In a brief spotlighting housing, the California Student Aid Commission, or CSAC, found that Black and Hispanic students are disproportionately affected by housing insecurity.
Students identified housing as one of the biggest obstacles to success in college, according to the press release. Compiled from the 2018-19 Student Expenses and Resources Survey, the spotlight brief examines responses by segments, race and ethnicity, housing insecurity problems and whether students live with their parents or on campus.
“The findings really illuminate what we already know — we know students are having a hard time with expenses and housing, and it is really amplified in the Bay Area,” said CSAC spokesperson Bryan Sapp. “Latinos and African Americans experience housing insecurities even more, and it affects what they get out of school.”
Students who self-identified as “Hispanic/Latino” disproportionately live with their parents while students who self-identified as white disproportionately live on campus, according to the brief.

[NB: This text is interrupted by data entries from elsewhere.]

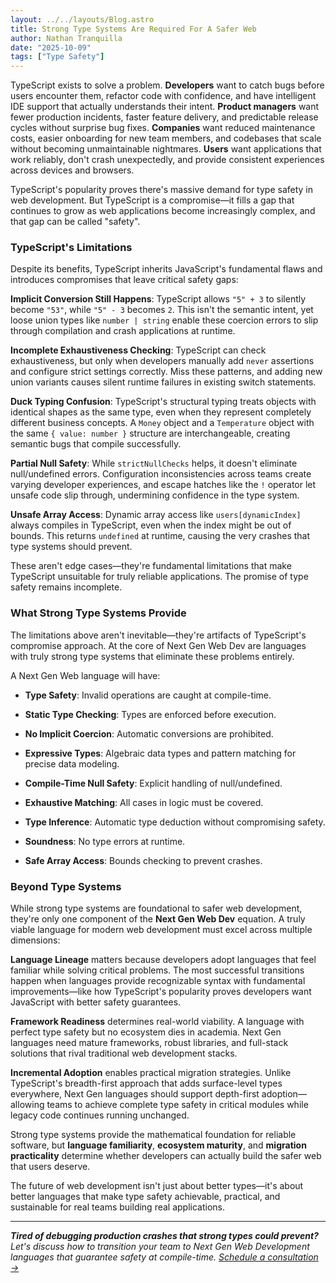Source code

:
 ```yaml
---
layout: ../../layouts/Blog.astro
title: Strong Type Systems Are Required For A Safer Web
author: Nathan Tranquilla
date: "2025-10-09"
tags: ["Type Safety"]
---
```


TypeScript exists to solve a problem. **Developers** want to catch bugs before users encounter them, refactor code with confidence, and have intelligent IDE support that actually understands their intent. **Product managers** want fewer production incidents, faster feature delivery, and predictable release cycles without surprise bug fixes. **Companies** want reduced maintenance costs, easier onboarding for new team members, and codebases that scale without becoming unmaintainable nightmares. **Users** want applications that work reliably, don't crash unexpectedly, and provide consistent experiences across devices and browsers.

TypeScript's popularity proves there's massive demand for type safety in web development. But TypeScript is a compromise—it fills a gap that continues to grow as web applications become increasingly complex, and that gap can be called "safety".

### TypeScript's Limitations

Despite its benefits, TypeScript inherits JavaScript's fundamental flaws and introduces compromises that leave critical safety gaps:

**Implicit Conversion Still Happens**: TypeScript allows `"5" + 3` to silently become `"53"`, while `"5" - 3` becomes `2`. This isn't the semantic intent, yet loose union types like `number | string` enable these coercion errors to slip through compilation and crash applications at runtime.

**Incomplete Exhaustiveness Checking**: TypeScript can check exhaustiveness, but only when developers manually add `never` assertions and configure strict settings correctly. Miss these patterns, and adding new union variants causes silent runtime failures in existing switch statements.

**Duck Typing Confusion**: TypeScript's structural typing treats objects with identical shapes as the same type, even when they represent completely different business concepts. A `Money` object and a `Temperature` object with the same `{ value: number }` structure are interchangeable, creating semantic bugs that compile successfully.

**Partial Null Safety**: While `strictNullChecks` helps, it doesn't eliminate null/undefined errors. Configuration inconsistencies across teams create varying developer experiences, and escape hatches like the `!` operator let unsafe code slip through, undermining confidence in the type system.

**Unsafe Array Access**: Dynamic array access like `users[dynamicIndex]` always compiles in TypeScript, even when the index might be out of bounds. This returns `undefined` at runtime, causing the very crashes that type systems should prevent.

These aren't edge cases—they're fundamental limitations that make TypeScript unsuitable for truly reliable applications. The promise of type safety remains incomplete.

### What Strong Type Systems Provide

The limitations above aren't inevitable—they're artifacts of TypeScript's compromise approach. At the core of Next Gen Web Dev are languages with truly strong type systems that eliminate these problems entirely.

A Next Gen Web language will have:

- **Type Safety**: Invalid operations are caught at compile-time.

- **Static Type Checking**: Types are enforced before execution.

- **No Implicit Coercion**: Automatic conversions are prohibited.

- **Expressive Types**: Algebraic data types and pattern matching for precise data modeling.

- **Compile-Time Null Safety**: Explicit handling of null/undefined.

- **Exhaustive Matching**: All cases in logic must be covered.

- **Type Inference**: Automatic type deduction without compromising safety.

- **Soundness**: No type errors at runtime.

- **Safe Array Access**: Bounds checking to prevent crashes.

### Beyond Type Systems

While strong type systems are foundational to safer web development, they're only one component of the **Next Gen Web Dev** equation. A truly viable language for modern web development must excel across multiple dimensions:

**Language Lineage** matters because developers adopt languages that feel familiar while solving critical problems. The most successful transitions happen when languages provide recognizable syntax with fundamental improvements—like how TypeScript's popularity proves developers want JavaScript with better safety guarantees.

**Framework Readiness** determines real-world viability. A language with perfect type safety but no ecosystem dies in academia. Next Gen languages need mature frameworks, robust libraries, and full-stack solutions that rival traditional web development stacks.

**Incremental Adoption** enables practical migration strategies. Unlike TypeScript's breadth-first approach that adds surface-level types everywhere, Next Gen languages should support depth-first adoption—allowing teams to achieve complete type safety in critical modules while legacy code continues running unchanged.

Strong type systems provide the mathematical foundation for reliable software, but **language familiarity**, **ecosystem maturity**, and **migration practicality** determine whether developers can actually build the safer web that users deserve.

The future of web development isn't just about better types—it's about better languages that make type safety achievable, practical, and sustainable for real teams building real applications.

---

_**Tired of debugging production crashes that strong types could prevent?** Let's discuss how to transition your team to Next Gen Web Development languages that guarantee safety at compile-time. [Schedule a consultation →](/consultation)_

Of the students surveyed, 51% of students living with parents are “Hispanic/Latino” while 34% of students living on campus are white.
The brief stated that 35% of students have experienced one or more conditions of housing insecurity including unstable living conditions, such as the inability to pay rent or utilities and the need to move frequently.
Students who were classified as housing insecure were more likely to be above the age of 22, female, Black and/or “Hispanic/Latino,” or have dependents, according to the brief.
“The big implications are listed,” said Patrick Perry, CSAC director of policy, research and data. “Housing insecurity is correlated with lower completion, persistence and credit attainment, all markers of nonsuccess.”
While “Hispanic/Latino” students make up the largest percentage of homeless students, the brief stated that students who self-identified as Black are disproportionately affected by homelessness. Making up 6% of the students surveyed, over 23% of Black students were homeless, according to the brief.
According to Sapp, there is a “need” to correct policy models and financial aid to get better funding to students in California to reflect the costs of attending college, not just tuition.
While a high cost of living is “reflective” of the Bay Area, student resources are available year-round, according to campus spokesperson Adam Ratliff. He added that the campus is developing more housing options and intends to double the number of student beds available to undergraduate and graduate students.
“We understand that financing an education, including at UC Berkeley, can be challenging,” Ratliff said in an email. “We are committed to keeping costs like food as low as possible, as part of the broader campus objective of keeping the cost of a Berkeley education affordable.”